Durch die Aufrechterhaltung der genannten supranationalen institutionellen Regelungen mit einer starken Schräglage im Interesse der reichsten Menschen und Unternehmen der Welt verletzen die Regierungen der führenden Nationen massiv die Menschenrechte der ärmeren Hälfte der Menschheit, die durch eben diese Regelungen voraussehbar und vermeidbar in lebensbedrohlicher Armut gehalten wird.

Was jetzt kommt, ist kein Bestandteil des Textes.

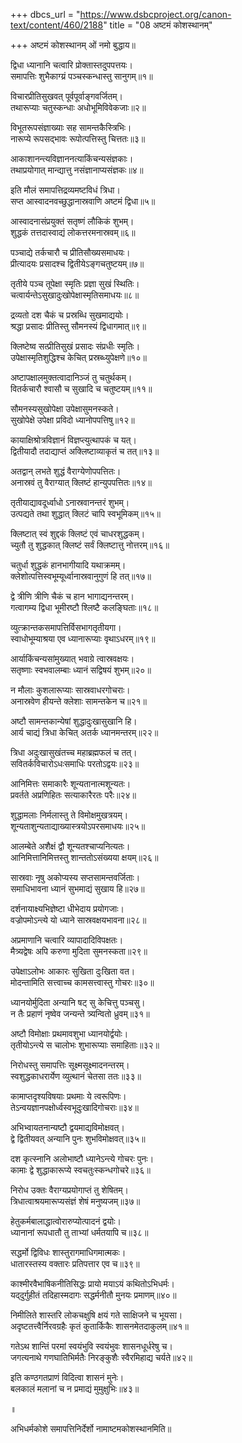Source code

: +++
dbcs_url = "https://www.dsbcproject.org/canon-text/content/460/2188"
title = "08 अष्टमं कोशस्थानम्"

+++
अष्टमं कोशस्थानम्
ओं नमो बुद्धाय॥

द्विधा ध्यानानि चत्वारि प्रोक्तास्तदुपपत्तयः।  
समापत्तिः शुभैकाग्य्रं पञ्चस्कन्धास्तु सानुगम्॥१॥

विचारप्रीतिसुखवत् पूर्वपूर्वाङ्गवर्जितम्।  
तथारूप्याः चतुस्कन्धाः अधोभूमिविवेकजाः॥२॥

विभूतरूपसंज्ञाख्याः सह सामन्तकैस्त्रिभिः।  
नारूप्ये रूपसद्भावः रूपोत्पत्तिस्तु चित्ततः॥३॥

आकाशानन्त्यविज्ञाननत्याकिंचन्यसंज्ञकाः।  
तथाप्रयोगात् मान्द्यात्तु नसंज्ञानाप्यसंज्ञकः॥४॥

इति मौलं समापत्तिद्रव्यमष्टविधं त्रिधा।  
सप्त आस्वादनवच्छुद्धानास्रवाणि अष्टमं द्विधा॥५॥

आस्वादनासंप्रयुक्तं सतृष्णं लौकिकं शुभम्।  
शुद्धकं तत्तदास्वाद्यं लोकत्तरमनास्रवम्॥६॥

पञ्चाद्ये तर्कचारौ च प्रीतिसौख्यसमाधयः।  
प्रीत्यादयः प्रसादश्च द्वितीयेऽङ्गचतुष्टयम्॥७॥

तृतीये पञ्च तूपेक्षा स्मृतिः प्रज्ञा सुखं स्थितिः।  
चत्वार्यन्तेऽसुखादुःखोपेक्षास्मृतिसमाधयः॥८॥

द्रव्यतो दश चैकं च प्रस्रब्धि सुखमाद्ययोः।  
श्रद्धा प्रसादः प्रीतिस्तु सौमनस्यं द्विधागमात्॥९॥

क्लिष्टेष्व सत्प्रीतिसुखं प्रसादः संप्रधीः स्मृतिः।  
उपेक्षास्मृतिशुद्धिश्च केचित् प्रस्रब्ध्युपेक्षणे॥१०॥

अष्टापक्षालमुक्तत्वादानिञ्जं तु चतुर्थकम्।  
वितर्कचारौ श्वासौ च सुखादि च चतुष्टयम्॥११॥

सौमनस्यसुखोपेक्षा उपेक्षासुमनस्कते।  
सुखोपेक्षे उपेक्षा प्रविदो ध्यानोपपत्तिषु॥१२॥

कायाक्षिश्रोत्रविज्ञानं विज्ञप्त्युत्थापकं च यत्।  
द्वितीयादौ तदाद्याप्तं अक्लिष्टाव्याकृतं च तत्॥१३॥

अतद्वान् लभते शुद्धं वैराग्येणोपपत्तितः।  
अनास्रवं तु वैराग्यात् क्लिष्टं हान्युपपत्तितः॥१४॥

तृतीयाद्यावदूर्ध्वाधो ऽनास्रवानन्तरं शुभम्।  
उत्पद्यते तथा शुद्धात् क्लिटं चापि स्वभूमिकम्॥१५॥

क्लिष्टात् स्वं शुद्दकं क्लिष्टं एवं चाधरशुद्धकम्।  
च्युतौ तु शुद्धकात् क्लिष्टं सर्वं क्लिष्टात्तु नोत्तरम्॥१६॥

चतुर्धा शुद्धकं हानभागीयादि यथाक्रमम्।  
क्लेशोत्पत्तिस्वभूम्यूर्ध्वानास्रवानुगुणं हि तत्॥१७॥

द्वे त्रीणि त्रीणि चैकं च हान भागाद्यनन्तरम्।  
गत्वागम्य द्विधा भूमीरष्टौ श्लिष्टै कलङ्घिताः॥१८॥

व्युत्क्रान्तकसमापत्तिर्विसभागतृतीयगा।  
स्वाधोभूम्याश्रया एव ध्यानारूप्याः वृथाऽधरम्॥१९॥

आर्याकिंचन्यसांमुख्यात् भवाग्रे त्वास्रवक्षयः।  
सतृष्णाः स्वभवालम्बाः ध्यानं सद्विषयं शुभम्॥२०॥

न मौलाः कुशलारूप्याः सास्रवाधरगोचराः।  
अनास्रवेण हीयन्ते क्लेशाः सामन्तकेन च॥२१॥

अष्टौ सामन्तकान्येषां शुद्धादुःखासुखानि हि।  
आर्य चाद्यं त्रिधा केचित् अतर्क ध्यानमन्तरम्॥२२॥

त्रिधा अदुःखासुखंतच्च महाब्रह्मफलं च तत्।  
सवितर्कविचारोऽधःसमाधिः परतोऽद्वयः॥२३॥

आनिमित्तः समाकारैः शून्यतानात्मशून्यतः।  
प्रवर्तते अप्रणिहितः सत्याकारैरतः परैः॥२४॥

शुद्धामलाः निर्मलास्तु ते विमोक्षमुखत्रयम्।  
शून्यताशुन्यताद्याख्यास्त्रयोऽपरसमाधयः॥२५॥

आलम्बेते अशैक्षं द्वौ शून्यतश्चाप्यनित्यतः।  
आनिमित्तानिमित्तस्तु शान्ततोऽसंख्यया क्षयम्॥२६॥

सास्रवाः नृषु अकोप्यस्य सप्तसामन्तवर्जिताः।  
समाधिभावना ध्यानं सुभमाद्यं सुखाय हि॥२७॥

दर्शनायाक्ष्यभिज्ञेष्टा धीभेदाय प्रयोगजाः।  
वज्रोपमोऽन्त्ये यो ध्याने सास्रवक्षयभावना॥२८॥

अप्रमाणानि चत्वारि व्यापादादिविपक्षतः।  
मैत्र्यद्वेषः अपि करुणा मुदिता सुमनस्कता॥२९॥

उपेक्षाऽलोभः आकारः सुखिता दुःखिता वत।  
मोदन्तामिति सत्त्वाच्च कामसत्त्वास्तु गोचरः॥३०॥

ध्यानयोर्मुदिता अन्यानि षट् सु केचित्तु पञ्चसु।  
न तैः प्रहाणं नृष्वेव जन्यन्ते त्र्यन्वितो ध्रुवम्॥३१॥

अष्टौ विमोक्षाः प्रथमावशुभा ध्यानयोर्द्वयोः।  
तृतीयोऽन्त्ये स चालोभः शुभारूप्याः समाहिताः॥३२॥

निरोधस्तु समापत्तिः सूक्ष्मसूक्ष्मादनन्तरम्।  
स्वशुद्धकाधरार्येण व्युत्थानं चेतसा ततः॥३३॥

कामाप्तदृश्यविषयाः प्रथमाः ये त्वरूपिणः।  
तेऽन्वयज्ञानपक्षोर्ध्वस्वभूदुःखादिगोचराः॥३४॥

अभिभ्वायतनान्यष्टौ द्वयमाद्यविमोक्षवत्।  
द्वे द्वितीयवत् अन्यानि पुनः शुभविमोक्षवत्॥३५॥

दश कृत्स्नानि अलोभाष्टौ ध्यानेऽन्त्ये गोचरः पुनः।  
कामाः द्वे शुद्धाकारूप्ये स्वचतुःस्कन्धगोचरे॥३६॥

निरोध उक्तः वैराग्यप्रयोगाप्तं तु शेषितम्।  
त्रिधात्वाश्रयमारूप्यसंज्ञं शेषं मनुष्यजम्॥३७॥

हेतुकर्मबालाद्धात्वोरारुप्योत्पादनं द्वयोः।  
ध्यानानां रूपधातौ तु ताभ्यां धर्मतयापि च॥३८॥

सद्धर्मो द्विविधः शास्तुरागमाधिगमात्मकः।  
धातारस्तस्य वक्तारः प्रतिपत्तार एव च॥३९॥

काश्मीरवैभाषिकनीतिसिद्धः 
प्रायो मयाऽयं कथितोऽभिधर्मः।  
यद्‍दुर्गुहीतं तदिहास्मदागः 
सद्धर्मनीतौ मुनयः प्रमाणम्॥४०॥

निमीलिते शास्तरि लोकचक्षुषि
क्षयं गते साक्षिजने च भूयसा।  
अदृष्टतत्त्वैर्निरवग्रहैः कृतं 
कुतार्किकैः शासनमेतदाकुलम्॥४१॥

गतेऽथ शान्तिं परमां स्वयंभुवि 
स्वयंभुवः शासनधूर्धरेषु च।  
जगत्यनाथे गणघातिभिर्मतैः 
निरङ्‍कुशैः स्वैरमिहाद्य चर्यते॥४२॥

इति कण्ठगतप्राणं विदित्वा शासनं मुनेः।  
बलकालं मलानां च न प्रमाद्यं मुमुक्षुभिः॥४३॥

॥

अभिधर्मकोशे समापत्तिनिर्देर्शो नामाष्टमकोशस्थानमिति॥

Die Verantwortung für diese größte Menschenrechtsverletzung aller Zeiten tragen auch die Bürger der einflussreicheren Staaten, die - auch wenn sie selbst aus dieser Ungerechtigkeit keinen Nutzen ziehen - in die Fehler und Ungerechtigkeiten, an deren Verursachung sich ihre Regierungen beteiligen, verwickelt sind.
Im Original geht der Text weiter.